◆ WORK ITEM
Quote precisely the final stretch of the listing: start at the line containing "## Connect with Me" and stop after the last line.

◆ RECORDS FOR PROCESSING
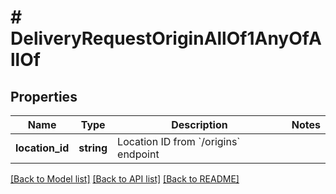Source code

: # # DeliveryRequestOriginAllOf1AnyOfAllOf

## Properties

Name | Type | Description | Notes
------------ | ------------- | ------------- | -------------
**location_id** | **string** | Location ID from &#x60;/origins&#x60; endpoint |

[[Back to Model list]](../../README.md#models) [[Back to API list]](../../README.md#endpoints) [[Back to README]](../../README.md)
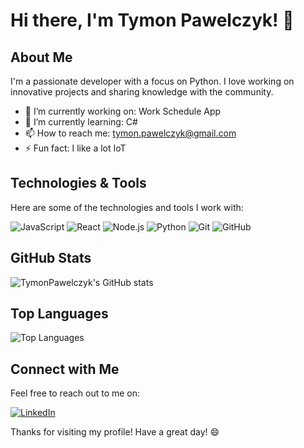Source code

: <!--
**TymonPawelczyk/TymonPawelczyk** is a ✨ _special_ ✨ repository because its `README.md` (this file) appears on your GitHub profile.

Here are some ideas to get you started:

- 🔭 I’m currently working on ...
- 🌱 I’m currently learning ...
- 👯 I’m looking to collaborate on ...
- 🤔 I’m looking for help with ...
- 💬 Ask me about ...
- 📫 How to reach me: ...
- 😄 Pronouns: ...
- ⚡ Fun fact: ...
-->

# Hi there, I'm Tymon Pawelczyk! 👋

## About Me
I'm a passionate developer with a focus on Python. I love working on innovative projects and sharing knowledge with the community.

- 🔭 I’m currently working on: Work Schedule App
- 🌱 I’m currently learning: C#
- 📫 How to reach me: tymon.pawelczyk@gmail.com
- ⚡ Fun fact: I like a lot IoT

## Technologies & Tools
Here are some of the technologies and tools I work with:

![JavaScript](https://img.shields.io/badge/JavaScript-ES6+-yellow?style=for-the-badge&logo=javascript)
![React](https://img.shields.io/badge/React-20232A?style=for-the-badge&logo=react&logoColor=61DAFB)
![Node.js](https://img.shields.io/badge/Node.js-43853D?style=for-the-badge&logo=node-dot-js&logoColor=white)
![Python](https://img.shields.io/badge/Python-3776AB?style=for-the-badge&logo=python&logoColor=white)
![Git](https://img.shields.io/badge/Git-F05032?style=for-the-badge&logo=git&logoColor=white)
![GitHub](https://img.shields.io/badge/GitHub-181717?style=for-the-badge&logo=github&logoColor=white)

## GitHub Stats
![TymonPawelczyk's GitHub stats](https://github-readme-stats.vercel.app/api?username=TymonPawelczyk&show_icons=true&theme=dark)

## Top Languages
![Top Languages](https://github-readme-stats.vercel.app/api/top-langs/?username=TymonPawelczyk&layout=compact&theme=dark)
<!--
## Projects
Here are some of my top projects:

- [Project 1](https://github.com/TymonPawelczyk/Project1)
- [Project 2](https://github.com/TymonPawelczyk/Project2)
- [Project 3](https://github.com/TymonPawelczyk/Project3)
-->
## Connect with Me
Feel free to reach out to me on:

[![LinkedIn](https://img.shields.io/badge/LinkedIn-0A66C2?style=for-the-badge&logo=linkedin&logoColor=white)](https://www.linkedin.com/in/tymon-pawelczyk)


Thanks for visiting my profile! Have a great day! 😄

◆ EXPECTED ANSWER
## Connect with Me
Feel free to reach out to me on:

[![LinkedIn](https://img.shields.io/badge/LinkedIn-0A66C2?style=for-the-badge&logo=linkedin&logoColor=white)](https://www.linkedin.com/in/tymon-pawelczyk)


Thanks for visiting my profile! Have a great day! 😄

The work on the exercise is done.